■ **Problem statement**: Find the line with "the location of your Python installation." in the records below. Output exactly from there until after the line with "- Return data about a", without pictures.

(Supplied information Opens)

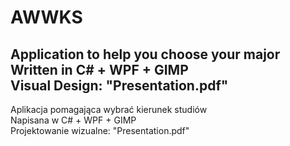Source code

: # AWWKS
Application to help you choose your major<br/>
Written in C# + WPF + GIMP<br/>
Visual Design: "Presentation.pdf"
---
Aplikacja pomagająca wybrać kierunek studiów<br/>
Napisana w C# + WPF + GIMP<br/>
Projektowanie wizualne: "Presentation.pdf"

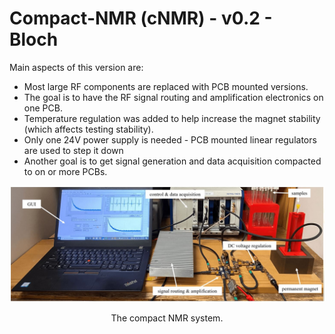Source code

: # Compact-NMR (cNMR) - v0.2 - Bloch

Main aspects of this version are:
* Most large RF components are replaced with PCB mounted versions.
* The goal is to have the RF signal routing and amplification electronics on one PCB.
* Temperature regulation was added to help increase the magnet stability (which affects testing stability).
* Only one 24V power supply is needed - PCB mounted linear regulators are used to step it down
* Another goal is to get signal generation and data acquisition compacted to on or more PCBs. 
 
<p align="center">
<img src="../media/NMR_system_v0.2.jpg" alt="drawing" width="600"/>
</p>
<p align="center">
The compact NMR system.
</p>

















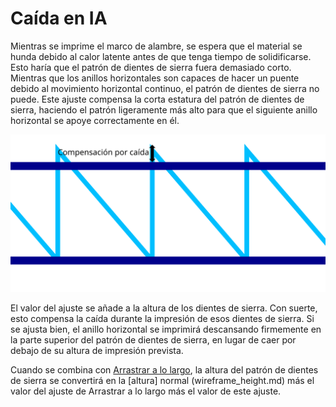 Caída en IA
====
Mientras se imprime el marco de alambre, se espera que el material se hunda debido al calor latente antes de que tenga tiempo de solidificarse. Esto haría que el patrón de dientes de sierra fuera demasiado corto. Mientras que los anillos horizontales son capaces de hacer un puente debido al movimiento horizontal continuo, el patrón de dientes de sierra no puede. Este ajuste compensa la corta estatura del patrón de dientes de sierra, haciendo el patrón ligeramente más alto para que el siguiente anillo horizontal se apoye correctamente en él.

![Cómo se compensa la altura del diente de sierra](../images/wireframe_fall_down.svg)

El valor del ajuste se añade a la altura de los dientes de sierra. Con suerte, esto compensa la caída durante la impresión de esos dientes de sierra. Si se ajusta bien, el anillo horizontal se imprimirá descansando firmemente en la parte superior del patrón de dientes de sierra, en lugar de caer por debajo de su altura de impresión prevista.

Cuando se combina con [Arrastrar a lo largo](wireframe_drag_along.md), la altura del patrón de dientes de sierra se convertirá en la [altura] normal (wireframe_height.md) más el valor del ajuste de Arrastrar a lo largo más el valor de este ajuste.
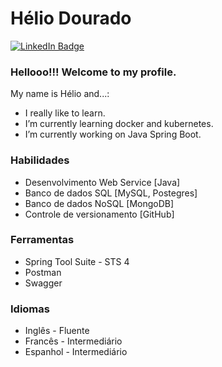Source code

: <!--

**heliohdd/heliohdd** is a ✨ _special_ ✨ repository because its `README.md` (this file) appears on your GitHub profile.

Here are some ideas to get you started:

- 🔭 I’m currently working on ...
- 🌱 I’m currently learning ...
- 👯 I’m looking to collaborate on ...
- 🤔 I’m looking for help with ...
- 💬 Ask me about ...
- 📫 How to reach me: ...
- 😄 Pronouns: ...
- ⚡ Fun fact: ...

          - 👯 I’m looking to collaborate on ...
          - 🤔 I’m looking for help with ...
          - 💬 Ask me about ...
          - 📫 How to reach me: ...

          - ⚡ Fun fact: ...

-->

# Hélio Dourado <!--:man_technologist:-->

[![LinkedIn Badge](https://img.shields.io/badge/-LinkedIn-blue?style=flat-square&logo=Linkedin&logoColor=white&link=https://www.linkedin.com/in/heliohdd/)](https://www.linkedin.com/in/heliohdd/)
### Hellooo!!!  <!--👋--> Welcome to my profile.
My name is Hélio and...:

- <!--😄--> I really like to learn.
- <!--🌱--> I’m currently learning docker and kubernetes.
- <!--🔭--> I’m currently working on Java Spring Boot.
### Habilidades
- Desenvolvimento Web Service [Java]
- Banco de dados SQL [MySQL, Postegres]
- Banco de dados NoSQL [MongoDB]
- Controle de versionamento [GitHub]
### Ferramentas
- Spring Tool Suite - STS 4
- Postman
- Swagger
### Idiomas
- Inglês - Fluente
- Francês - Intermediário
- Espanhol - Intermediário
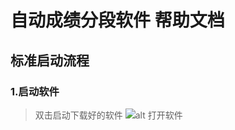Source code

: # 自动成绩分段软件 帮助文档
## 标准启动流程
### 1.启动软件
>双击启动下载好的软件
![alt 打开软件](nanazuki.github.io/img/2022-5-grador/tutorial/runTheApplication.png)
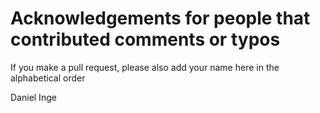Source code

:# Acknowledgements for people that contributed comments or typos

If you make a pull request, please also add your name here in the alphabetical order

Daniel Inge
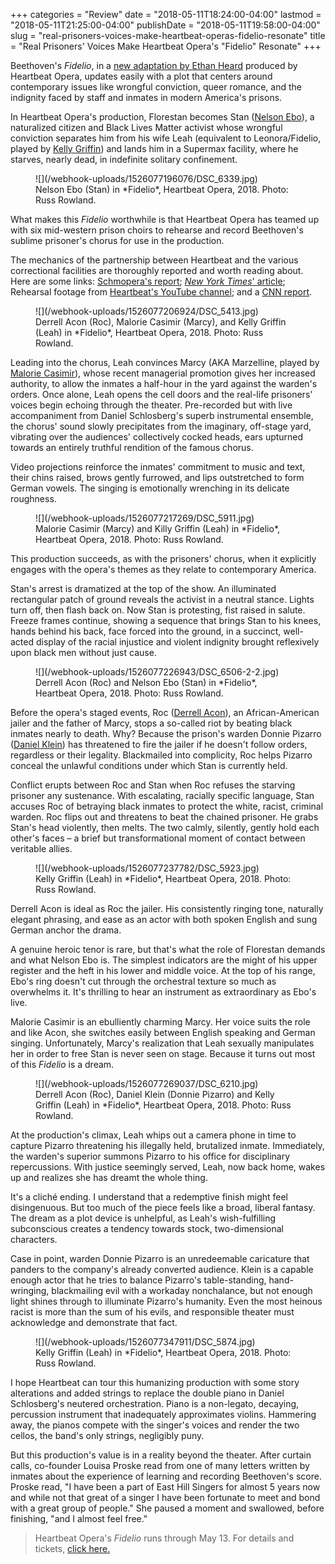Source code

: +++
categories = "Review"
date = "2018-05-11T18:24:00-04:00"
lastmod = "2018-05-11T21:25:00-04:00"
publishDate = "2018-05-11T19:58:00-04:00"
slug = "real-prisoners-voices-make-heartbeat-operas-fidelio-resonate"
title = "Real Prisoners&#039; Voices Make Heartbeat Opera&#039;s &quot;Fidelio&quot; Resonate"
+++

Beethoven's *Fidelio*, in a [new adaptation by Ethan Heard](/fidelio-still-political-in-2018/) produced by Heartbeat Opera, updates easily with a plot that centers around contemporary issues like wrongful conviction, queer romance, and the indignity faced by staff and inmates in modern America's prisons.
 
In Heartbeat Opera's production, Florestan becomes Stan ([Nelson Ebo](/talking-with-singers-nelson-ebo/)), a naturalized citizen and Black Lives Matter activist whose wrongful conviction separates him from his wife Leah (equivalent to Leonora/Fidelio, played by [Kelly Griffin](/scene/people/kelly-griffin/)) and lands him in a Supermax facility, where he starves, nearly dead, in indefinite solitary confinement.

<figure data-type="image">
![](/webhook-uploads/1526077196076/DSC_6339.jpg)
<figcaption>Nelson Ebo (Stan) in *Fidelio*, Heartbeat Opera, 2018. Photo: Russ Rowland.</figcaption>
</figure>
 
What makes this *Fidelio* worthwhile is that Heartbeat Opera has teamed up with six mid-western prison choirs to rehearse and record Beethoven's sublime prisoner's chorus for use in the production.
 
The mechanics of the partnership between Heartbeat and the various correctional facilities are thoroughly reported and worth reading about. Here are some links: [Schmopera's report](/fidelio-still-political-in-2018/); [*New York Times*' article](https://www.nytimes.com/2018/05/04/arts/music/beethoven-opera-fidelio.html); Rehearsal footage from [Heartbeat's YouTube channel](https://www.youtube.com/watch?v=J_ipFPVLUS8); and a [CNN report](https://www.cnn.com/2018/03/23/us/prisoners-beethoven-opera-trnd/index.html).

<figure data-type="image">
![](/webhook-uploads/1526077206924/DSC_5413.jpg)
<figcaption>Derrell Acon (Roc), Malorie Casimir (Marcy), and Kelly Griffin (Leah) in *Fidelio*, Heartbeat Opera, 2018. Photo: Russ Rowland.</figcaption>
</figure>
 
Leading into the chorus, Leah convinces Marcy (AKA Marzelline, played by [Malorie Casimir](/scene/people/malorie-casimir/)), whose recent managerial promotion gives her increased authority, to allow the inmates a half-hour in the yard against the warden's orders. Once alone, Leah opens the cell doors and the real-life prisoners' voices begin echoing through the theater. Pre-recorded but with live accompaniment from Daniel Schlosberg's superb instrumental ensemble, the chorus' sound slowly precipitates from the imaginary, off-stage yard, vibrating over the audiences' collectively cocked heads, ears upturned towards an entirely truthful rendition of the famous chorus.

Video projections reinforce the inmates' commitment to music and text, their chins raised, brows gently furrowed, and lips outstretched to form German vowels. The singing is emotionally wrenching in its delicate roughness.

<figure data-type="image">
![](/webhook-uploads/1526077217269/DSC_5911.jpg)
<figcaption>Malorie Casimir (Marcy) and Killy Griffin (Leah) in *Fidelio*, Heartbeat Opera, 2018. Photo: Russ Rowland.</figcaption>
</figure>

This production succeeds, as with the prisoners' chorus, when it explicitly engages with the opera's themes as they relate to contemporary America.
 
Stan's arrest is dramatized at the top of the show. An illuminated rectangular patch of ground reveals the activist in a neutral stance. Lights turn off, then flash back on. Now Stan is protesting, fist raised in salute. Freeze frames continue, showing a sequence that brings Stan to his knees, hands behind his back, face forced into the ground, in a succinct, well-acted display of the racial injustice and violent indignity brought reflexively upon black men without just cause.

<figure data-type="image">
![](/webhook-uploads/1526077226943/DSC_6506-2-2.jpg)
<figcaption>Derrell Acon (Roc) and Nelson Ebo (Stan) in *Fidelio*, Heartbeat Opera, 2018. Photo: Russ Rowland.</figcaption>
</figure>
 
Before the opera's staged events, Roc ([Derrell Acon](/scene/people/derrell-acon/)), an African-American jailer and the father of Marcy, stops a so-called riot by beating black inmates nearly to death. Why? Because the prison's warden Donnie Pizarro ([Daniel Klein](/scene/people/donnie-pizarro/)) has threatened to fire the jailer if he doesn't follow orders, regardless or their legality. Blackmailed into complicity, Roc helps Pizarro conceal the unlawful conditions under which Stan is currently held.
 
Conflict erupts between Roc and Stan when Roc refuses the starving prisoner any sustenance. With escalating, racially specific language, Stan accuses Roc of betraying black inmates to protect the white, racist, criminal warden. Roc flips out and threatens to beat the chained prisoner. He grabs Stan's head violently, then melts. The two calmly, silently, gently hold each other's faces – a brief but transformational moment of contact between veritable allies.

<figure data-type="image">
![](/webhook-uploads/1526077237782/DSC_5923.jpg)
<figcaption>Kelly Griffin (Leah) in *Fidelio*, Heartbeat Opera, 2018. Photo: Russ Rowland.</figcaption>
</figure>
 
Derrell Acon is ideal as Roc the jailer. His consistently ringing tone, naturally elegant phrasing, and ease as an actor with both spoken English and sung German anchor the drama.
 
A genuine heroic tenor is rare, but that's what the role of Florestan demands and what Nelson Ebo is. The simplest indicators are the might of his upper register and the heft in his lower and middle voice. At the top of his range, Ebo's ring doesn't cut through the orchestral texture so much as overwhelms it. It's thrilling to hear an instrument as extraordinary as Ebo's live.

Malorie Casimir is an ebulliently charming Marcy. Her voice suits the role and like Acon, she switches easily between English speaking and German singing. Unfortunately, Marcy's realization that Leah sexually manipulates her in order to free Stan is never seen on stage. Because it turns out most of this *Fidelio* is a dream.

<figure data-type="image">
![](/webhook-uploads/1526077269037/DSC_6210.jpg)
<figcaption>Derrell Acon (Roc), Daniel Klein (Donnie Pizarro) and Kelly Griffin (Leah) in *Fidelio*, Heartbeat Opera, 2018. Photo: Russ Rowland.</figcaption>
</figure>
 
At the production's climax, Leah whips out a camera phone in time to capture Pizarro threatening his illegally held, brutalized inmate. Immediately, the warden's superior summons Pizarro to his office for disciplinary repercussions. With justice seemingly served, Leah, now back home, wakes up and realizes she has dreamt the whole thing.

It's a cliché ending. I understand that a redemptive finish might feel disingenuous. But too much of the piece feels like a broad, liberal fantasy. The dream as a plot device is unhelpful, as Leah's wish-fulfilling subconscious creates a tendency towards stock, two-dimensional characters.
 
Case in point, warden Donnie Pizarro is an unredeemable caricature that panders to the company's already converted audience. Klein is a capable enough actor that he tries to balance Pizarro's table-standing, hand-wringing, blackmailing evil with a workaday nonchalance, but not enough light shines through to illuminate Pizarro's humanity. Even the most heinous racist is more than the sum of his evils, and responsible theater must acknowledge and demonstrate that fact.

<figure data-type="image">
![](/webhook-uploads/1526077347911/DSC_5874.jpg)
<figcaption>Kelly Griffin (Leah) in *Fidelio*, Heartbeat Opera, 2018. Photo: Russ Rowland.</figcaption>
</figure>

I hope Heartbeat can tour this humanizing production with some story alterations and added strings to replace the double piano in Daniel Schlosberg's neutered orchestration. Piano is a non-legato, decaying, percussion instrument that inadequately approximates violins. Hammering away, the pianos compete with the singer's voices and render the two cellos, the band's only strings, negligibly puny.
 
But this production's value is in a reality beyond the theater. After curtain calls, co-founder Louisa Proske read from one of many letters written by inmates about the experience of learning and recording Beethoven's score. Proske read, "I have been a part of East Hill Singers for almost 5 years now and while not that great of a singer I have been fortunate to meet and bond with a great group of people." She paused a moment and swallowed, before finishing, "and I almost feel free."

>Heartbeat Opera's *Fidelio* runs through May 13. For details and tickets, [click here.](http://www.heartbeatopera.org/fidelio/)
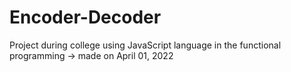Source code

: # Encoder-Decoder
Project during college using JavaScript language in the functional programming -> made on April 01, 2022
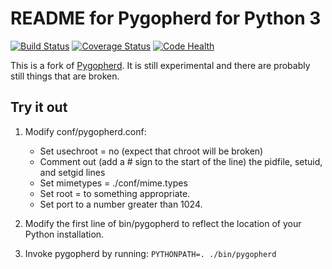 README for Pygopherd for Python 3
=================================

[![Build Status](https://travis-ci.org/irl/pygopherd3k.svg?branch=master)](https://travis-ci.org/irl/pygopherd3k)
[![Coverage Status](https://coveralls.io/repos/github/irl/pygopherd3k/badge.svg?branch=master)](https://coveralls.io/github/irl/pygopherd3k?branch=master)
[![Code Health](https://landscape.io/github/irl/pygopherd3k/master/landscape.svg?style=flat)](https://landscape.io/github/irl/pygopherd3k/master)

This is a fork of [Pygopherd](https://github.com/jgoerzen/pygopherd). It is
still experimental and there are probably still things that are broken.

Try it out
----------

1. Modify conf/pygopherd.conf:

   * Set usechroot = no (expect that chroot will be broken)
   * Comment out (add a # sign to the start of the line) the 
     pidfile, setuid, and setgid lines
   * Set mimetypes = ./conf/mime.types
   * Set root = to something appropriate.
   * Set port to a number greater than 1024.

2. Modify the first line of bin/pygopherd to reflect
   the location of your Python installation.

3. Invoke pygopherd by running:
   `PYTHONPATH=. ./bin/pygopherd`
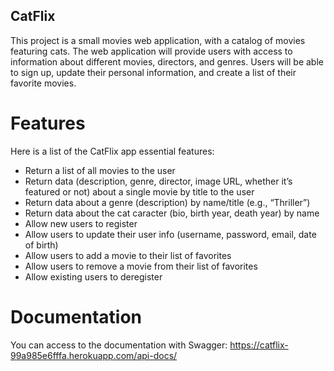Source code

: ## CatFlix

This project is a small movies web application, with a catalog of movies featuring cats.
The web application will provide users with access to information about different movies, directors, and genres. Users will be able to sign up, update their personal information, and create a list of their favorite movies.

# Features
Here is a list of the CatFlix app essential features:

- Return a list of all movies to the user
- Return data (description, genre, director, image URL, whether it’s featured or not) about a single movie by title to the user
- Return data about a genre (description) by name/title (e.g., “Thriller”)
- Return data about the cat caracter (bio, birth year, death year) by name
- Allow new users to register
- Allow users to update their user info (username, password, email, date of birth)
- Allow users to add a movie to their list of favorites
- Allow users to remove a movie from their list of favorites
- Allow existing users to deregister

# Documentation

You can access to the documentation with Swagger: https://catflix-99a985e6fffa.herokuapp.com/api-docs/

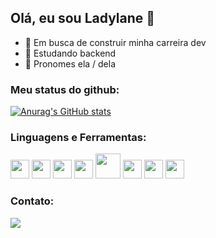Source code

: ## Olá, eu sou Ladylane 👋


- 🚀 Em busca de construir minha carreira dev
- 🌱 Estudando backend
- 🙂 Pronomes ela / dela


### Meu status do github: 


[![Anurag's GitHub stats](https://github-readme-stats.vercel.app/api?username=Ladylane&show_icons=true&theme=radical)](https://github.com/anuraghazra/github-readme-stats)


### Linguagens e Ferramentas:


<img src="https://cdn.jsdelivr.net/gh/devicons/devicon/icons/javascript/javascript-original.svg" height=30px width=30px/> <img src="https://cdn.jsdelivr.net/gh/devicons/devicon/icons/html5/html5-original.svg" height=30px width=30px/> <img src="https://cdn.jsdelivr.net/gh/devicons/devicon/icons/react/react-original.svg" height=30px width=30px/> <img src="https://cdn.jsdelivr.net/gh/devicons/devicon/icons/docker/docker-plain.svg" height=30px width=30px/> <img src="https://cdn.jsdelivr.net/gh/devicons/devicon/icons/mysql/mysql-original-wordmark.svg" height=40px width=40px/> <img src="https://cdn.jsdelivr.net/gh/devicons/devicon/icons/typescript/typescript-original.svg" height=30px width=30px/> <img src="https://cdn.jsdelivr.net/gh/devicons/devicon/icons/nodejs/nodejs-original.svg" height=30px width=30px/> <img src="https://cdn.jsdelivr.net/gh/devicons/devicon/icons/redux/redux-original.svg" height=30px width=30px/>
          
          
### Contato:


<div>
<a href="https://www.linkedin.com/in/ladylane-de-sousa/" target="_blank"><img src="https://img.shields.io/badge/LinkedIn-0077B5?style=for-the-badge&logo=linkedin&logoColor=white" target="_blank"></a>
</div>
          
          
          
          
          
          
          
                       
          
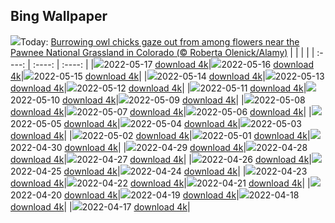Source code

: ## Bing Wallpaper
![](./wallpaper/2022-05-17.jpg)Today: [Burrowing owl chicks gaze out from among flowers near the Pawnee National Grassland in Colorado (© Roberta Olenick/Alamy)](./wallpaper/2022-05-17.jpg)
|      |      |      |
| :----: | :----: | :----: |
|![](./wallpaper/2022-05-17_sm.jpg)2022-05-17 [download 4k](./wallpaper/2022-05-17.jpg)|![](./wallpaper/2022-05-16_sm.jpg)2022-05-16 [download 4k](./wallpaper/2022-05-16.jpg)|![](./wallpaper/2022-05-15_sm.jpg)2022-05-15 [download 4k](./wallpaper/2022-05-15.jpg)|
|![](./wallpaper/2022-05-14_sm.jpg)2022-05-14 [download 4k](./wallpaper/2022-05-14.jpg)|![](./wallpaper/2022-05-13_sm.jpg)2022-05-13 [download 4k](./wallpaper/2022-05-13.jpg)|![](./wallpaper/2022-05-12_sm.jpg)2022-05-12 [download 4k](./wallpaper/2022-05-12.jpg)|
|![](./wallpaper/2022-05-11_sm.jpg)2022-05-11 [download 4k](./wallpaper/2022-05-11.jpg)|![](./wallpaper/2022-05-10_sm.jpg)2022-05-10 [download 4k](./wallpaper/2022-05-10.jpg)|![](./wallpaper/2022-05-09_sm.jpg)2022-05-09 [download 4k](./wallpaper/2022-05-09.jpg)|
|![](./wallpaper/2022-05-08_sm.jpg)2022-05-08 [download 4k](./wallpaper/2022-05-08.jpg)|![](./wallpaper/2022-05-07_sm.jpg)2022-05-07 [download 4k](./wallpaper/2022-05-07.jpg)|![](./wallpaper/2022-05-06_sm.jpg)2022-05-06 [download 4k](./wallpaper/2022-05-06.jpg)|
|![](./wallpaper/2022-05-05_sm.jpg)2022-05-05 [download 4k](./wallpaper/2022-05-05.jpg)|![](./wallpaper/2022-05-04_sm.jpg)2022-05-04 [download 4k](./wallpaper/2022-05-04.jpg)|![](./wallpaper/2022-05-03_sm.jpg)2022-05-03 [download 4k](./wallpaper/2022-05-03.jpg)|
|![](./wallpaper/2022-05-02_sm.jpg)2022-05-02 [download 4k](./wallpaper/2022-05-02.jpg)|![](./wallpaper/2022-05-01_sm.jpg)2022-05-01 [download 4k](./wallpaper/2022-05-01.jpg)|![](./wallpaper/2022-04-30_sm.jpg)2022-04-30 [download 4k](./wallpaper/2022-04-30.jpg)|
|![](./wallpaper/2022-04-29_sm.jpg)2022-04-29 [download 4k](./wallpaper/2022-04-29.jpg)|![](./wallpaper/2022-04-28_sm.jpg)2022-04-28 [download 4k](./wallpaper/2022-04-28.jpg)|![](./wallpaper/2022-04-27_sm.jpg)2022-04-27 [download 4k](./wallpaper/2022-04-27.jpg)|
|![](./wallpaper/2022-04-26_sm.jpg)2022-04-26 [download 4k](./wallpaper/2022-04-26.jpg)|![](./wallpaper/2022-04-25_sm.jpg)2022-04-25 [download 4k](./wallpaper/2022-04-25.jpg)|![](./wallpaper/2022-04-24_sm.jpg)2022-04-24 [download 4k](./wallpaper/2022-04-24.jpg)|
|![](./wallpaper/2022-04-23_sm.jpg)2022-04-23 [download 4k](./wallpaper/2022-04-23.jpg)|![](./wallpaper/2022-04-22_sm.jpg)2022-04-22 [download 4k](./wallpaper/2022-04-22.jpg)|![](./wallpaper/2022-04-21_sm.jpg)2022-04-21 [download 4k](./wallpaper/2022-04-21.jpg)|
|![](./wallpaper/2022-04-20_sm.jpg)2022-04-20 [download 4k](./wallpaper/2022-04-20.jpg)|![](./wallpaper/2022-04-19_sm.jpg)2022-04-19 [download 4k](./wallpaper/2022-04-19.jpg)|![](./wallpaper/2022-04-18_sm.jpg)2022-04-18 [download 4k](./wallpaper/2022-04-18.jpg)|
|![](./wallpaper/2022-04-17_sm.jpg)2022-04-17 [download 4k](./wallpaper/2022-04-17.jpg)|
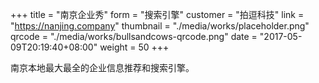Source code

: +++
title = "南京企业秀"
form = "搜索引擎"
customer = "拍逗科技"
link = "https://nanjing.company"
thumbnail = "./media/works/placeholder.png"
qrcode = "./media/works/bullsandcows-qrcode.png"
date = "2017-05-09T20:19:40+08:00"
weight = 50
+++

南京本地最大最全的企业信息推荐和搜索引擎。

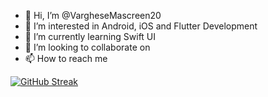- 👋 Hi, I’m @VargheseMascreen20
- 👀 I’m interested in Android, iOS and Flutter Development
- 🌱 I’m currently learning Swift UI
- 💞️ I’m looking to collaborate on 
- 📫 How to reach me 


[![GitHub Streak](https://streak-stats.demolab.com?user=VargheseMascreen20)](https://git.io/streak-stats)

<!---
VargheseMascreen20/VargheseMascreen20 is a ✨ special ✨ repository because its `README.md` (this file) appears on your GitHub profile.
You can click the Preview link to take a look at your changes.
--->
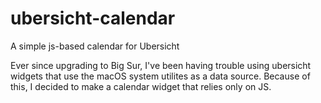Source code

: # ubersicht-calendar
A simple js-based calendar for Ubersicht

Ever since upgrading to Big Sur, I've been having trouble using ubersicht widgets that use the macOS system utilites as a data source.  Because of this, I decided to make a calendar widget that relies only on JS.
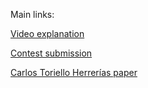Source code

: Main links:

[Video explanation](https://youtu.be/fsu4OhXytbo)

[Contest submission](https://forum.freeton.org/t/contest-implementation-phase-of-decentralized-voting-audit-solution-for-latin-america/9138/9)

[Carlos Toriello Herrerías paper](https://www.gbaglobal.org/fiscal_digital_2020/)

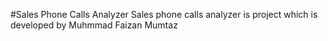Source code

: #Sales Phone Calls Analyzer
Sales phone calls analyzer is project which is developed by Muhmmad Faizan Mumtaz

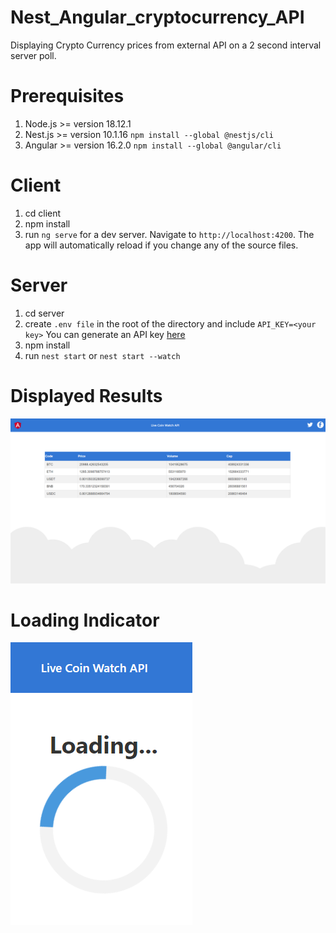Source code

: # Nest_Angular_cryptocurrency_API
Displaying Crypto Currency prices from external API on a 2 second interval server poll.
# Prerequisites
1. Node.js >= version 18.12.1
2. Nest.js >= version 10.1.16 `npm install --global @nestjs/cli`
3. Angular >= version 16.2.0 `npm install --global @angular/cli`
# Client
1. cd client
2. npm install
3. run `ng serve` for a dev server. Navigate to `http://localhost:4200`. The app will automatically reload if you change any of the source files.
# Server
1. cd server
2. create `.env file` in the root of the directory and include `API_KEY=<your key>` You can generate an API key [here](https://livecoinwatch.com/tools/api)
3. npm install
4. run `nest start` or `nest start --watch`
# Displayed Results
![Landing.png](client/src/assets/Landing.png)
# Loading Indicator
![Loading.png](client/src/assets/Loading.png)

(Supplied information Closes)

■ **Response area**:
   the location of your Python installation.

3. Invoke pygopherd by running:
   `PYTHONPATH=. ./bin/pygopherd`
Source code

: ## CatFlix

This project is a small movies web application, with a catalog of movies featuring cats.
The web application will provide users with access to information about different movies, directors, and genres. Users will be able to sign up, update their personal information, and create a list of their favorite movies.

# Features
Here is a list of the CatFlix app essential features:

- Return a list of all movies to the user
- Return data (description, genre, director, image URL, whether it’s featured or not) about a single movie by title to the user
- Return data about a genre (description) by name/title (e.g., “Thriller”)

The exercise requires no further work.